18. If you click the little document icon on the right side of the artboard label, you will get a big dialog box with lots of options. On this window you can change the size, show crop marks, crosshairs, or video safe regions (for video). You can also name your artboard here to whatever you wish. You can also do various other things such as constrain proportions or orientation. Awesome!

19. To change the page order, you just have to click and drag the order around. Now when you export it as a PDF, the page order will be retained and your presentation will be in whatever order you please!



20. Another new option is the rearrange artboard option.
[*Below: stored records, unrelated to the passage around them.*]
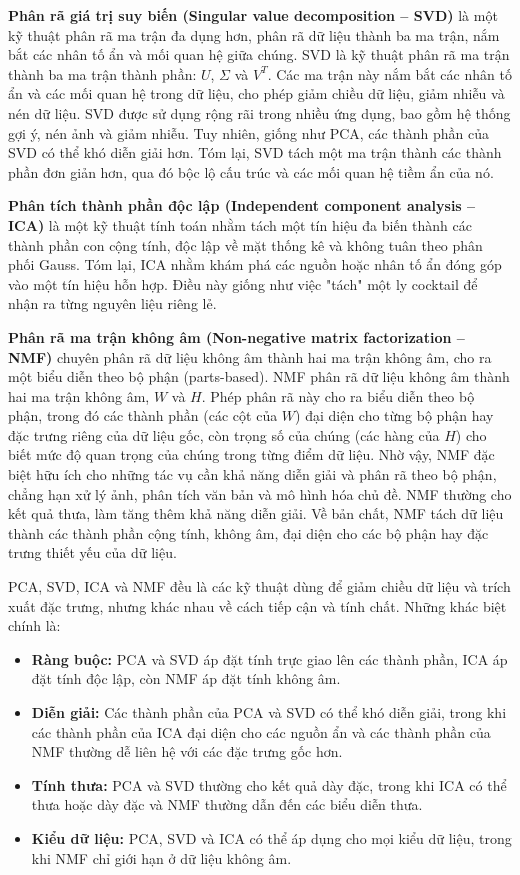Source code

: \textbf{Phân rã giá trị suy biến (Singular value decomposition -- SVD)} là một kỹ thuật phân rã ma trận đa dụng hơn, phân rã dữ liệu thành ba ma trận, nắm bắt các nhân tố ẩn và mối quan hệ giữa chúng. SVD là kỹ thuật phân rã ma trận thành ba ma trận thành phần: \(U\), \(\Sigma\) và \(V^T\). Các ma trận này nắm bắt các nhân tố ẩn và các mối quan hệ trong dữ liệu, cho phép giảm chiều dữ liệu, giảm nhiễu và nén dữ liệu. SVD được sử dụng rộng rãi trong nhiều ứng dụng, bao gồm hệ thống gợi ý, nén ảnh và giảm nhiễu. Tuy nhiên, giống như PCA, các thành phần của SVD có thể khó diễn giải hơn. Tóm lại, SVD tách một ma trận thành các thành phần đơn giản hơn, qua đó bộc lộ cấu trúc và các mối quan hệ tiềm ẩn của nó.

\textbf{Phân tích thành phần độc lập (Independent component analysis -- ICA)} là một kỹ thuật tính toán nhằm tách một tín hiệu đa biến thành các thành phần con cộng tính, độc lập về mặt thống kê và không tuân theo phân phối Gauss. Tóm lại, ICA nhằm khám phá các nguồn hoặc nhân tố ẩn đóng góp vào một tín hiệu hỗn hợp. Điều này giống như việc "tách" một ly cocktail để nhận ra từng nguyên liệu riêng lẻ.

\textbf{Phân rã ma trận không âm (Non-negative matrix factorization -- NMF)} chuyên phân rã dữ liệu không âm thành hai ma trận không âm, cho ra một biểu diễn theo bộ phận (parts-based). NMF phân rã dữ liệu không âm thành hai ma trận không âm, \(W\) và \(H\). Phép phân rã này cho ra biểu diễn theo bộ phận, trong đó các thành phần (các cột của \(W\)) đại diện cho từng bộ phận hay đặc trưng riêng của dữ liệu gốc, còn trọng số của chúng (các hàng của \(H\)) cho biết mức độ quan trọng của chúng trong từng điểm dữ liệu. Nhờ vậy, NMF đặc biệt hữu ích cho những tác vụ cần khả năng diễn giải và phân rã theo bộ phận, chẳng hạn xử lý ảnh, phân tích văn bản và mô hình hóa chủ đề. NMF thường cho kết quả thưa, làm tăng thêm khả năng diễn giải. Về bản chất, NMF tách dữ liệu thành các thành phần cộng tính, không âm, đại diện cho các bộ phận hay đặc trưng thiết yếu của dữ liệu.

PCA, SVD, ICA và NMF đều là các kỹ thuật dùng để giảm chiều dữ liệu và trích xuất đặc trưng, nhưng khác nhau về cách tiếp cận và tính chất. Những khác biệt chính là:

\begin{itemize}
\item
  \textbf{Ràng buộc:} PCA và SVD áp đặt tính trực giao lên các thành phần, ICA áp đặt tính độc lập, còn NMF áp đặt tính không âm.
\item
  \textbf{Diễn giải:} Các thành phần của PCA và SVD có thể khó diễn giải, trong khi các thành phần của ICA đại diện cho các nguồn ẩn và các thành phần của NMF thường dễ liên hệ với các đặc trưng gốc hơn.
\item
  \textbf{Tính thưa:} PCA và SVD thường cho kết quả dày đặc, trong khi ICA có thể thưa hoặc dày đặc và NMF thường dẫn đến các biểu diễn thưa.
\item
  \textbf{Kiểu dữ liệu:} PCA, SVD và ICA có thể áp dụng cho mọi kiểu dữ liệu, trong khi NMF chỉ giới hạn ở dữ liệu không âm.
\end{itemize}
You can go to this by hitting the little menu button on the artboard palette and then “rearrange artboard”. On this dialog box, you can make your artboard align to a column or in a set numeric layout.

10 Responses to “Artboard Tool (CS4+)”

  1. John said:
    May 26th, 2010 at 11:46 am | reply to this postReply to this comment |

    One thing I haven’t been able to find out. How do you adjust the margins or space in between the artboards? For example, if I have setup my artboards to have a .5 inch space in between all artboards and I want to change/increase them all evenly to an 1 inch, how can I accomplish this? It should be in the document setup area for adjustment. Am I missing it somewhere?

  2. Chris said:
    May 26th, 2010 at 12:00 pm | reply to this postReply to this comment |

    I can only assume the options you mention is not available (yet) because I have been looking for something like it myself. You also can’t change the order of the pages either or I haven’t found how to do that.

  3. ali said:
    May 28th, 2010 at 9:45 pm | reply to this postReply to this comment |

    Hi
    How can I replace spot color swatches using (Alt + Drag) or any method? Just like
    Replace basic color swatches? for Exmp i use 1 sport color and have same color tint value how can i replace my tint color swatch without make new swatches ?

    Thanks

  4. Chris said:
    May 31st, 2010 at 10:18 pm | reply to this postReply to this comment |

    I am not really understanding what you need help on. You can always make a duplicate swatch out of existing swatches but any changes you make in the swatch that is used in your illustrator document will change it globally.

  5. kaushal said:
    January 2nd, 2011 at 5:22 am | reply to this postReply to this comment |

    its wrong

  6. Mike said:
    May 6th, 2011 at 7:02 am | reply to this postReply to this comment |

    Great article. There is something to think about. thanks

  7. Anonymous said:
    October 31st, 2011 at 8:52 am | reply to this postReply to this comment |

    Sorry, but this tutorial is not friendly to follow, your tabs etc don’t follow in cs 3 or 5, 5.5

  8. Chris said:
    October 31st, 2011 at 1:06 pm | reply to this postReply to this comment |

    What do you mean by tabs? This tutorial was written under CS5.0. I do not own 5.5.

  9. Eile said:
    July 11th, 2013 at 8:29 am | reply to this postReply to this comment |

    Hi. Good Post! It definitely clear most of my doubts for Bleed in Illustrator. Just one question, when printing the printer will follow the bleed dimensions or my original dimension?

    So if it follows the bleed dimension, (For example.) I want my name card to be 85mm x 45mm with 3mm bleed, my inital dimension have to be 79mm x 39mm (minus 6mm on both sides)? Am I right to say that?

    Please clear my doubt. Thanks a million!

    Eileen.

  10. Chris Takakura said:
    July 15th, 2013 at 8:15 pm | reply to this postReply to this comment |

    @Eile: No, your bleed settings must extend outwards not inwards. You need to create a document larger than the size you are looking for and then set the bleeds.

    There are two ways this tutorial covers on how to set the bleeds. One is using guides, another is using the settings in Illustrator. I am still in the old habit of creating bleeds so I create an artboard larger than the standard business card size and use guides to establish the bleeds.